◆ **Exercise objective**:
From the records that follow, copy every line in which "properties" appears.

═════ Supplied records ═════

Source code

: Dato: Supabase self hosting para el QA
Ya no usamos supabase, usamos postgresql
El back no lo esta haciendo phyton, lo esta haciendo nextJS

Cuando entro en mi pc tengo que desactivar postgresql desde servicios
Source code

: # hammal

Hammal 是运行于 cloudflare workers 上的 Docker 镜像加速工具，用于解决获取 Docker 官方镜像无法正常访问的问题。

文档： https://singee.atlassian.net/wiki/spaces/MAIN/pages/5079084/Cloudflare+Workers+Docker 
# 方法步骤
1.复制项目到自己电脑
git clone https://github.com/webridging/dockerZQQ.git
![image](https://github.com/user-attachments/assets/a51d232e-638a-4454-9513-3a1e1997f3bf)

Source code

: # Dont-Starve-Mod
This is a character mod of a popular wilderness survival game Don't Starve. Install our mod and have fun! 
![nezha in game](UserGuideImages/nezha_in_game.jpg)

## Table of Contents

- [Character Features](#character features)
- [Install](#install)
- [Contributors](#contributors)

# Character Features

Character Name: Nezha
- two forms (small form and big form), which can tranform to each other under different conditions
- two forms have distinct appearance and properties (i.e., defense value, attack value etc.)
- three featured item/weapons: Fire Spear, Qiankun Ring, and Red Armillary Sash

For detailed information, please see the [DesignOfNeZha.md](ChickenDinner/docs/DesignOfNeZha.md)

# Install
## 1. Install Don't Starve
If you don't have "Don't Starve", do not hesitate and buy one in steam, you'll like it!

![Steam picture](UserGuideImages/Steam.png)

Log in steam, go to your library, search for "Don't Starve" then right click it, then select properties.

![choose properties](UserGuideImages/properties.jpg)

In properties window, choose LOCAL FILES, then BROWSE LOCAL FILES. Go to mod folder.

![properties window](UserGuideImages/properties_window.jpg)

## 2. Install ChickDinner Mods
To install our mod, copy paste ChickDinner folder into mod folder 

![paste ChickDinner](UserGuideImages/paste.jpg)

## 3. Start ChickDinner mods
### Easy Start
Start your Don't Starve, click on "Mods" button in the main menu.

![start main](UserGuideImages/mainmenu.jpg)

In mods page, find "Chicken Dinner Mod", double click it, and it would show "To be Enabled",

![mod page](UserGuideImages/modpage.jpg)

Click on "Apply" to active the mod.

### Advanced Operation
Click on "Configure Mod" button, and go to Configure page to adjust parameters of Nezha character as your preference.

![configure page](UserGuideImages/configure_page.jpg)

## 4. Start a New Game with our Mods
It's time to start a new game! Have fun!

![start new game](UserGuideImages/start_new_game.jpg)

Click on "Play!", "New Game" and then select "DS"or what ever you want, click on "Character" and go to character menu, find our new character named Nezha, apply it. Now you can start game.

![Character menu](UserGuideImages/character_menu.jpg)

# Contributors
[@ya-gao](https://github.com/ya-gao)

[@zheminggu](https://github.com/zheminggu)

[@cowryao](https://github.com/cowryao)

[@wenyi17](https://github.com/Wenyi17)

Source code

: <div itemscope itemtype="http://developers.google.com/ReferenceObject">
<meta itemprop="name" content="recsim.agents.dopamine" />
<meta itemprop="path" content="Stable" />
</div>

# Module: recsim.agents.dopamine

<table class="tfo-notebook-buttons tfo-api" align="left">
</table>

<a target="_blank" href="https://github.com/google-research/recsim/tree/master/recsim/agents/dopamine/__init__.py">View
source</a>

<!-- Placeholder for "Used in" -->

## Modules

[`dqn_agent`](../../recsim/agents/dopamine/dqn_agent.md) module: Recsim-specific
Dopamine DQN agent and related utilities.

═════

◆ **Solution for this task**:
- two forms have distinct appearance and properties (i.e., defense value, attack value etc.)
Log in steam, go to your library, search for "Don't Starve" then right click it, then select properties.
![choose properties](UserGuideImages/properties.jpg)
In properties window, choose LOCAL FILES, then BROWSE LOCAL FILES. Go to mod folder.
![properties window](UserGuideImages/properties_window.jpg)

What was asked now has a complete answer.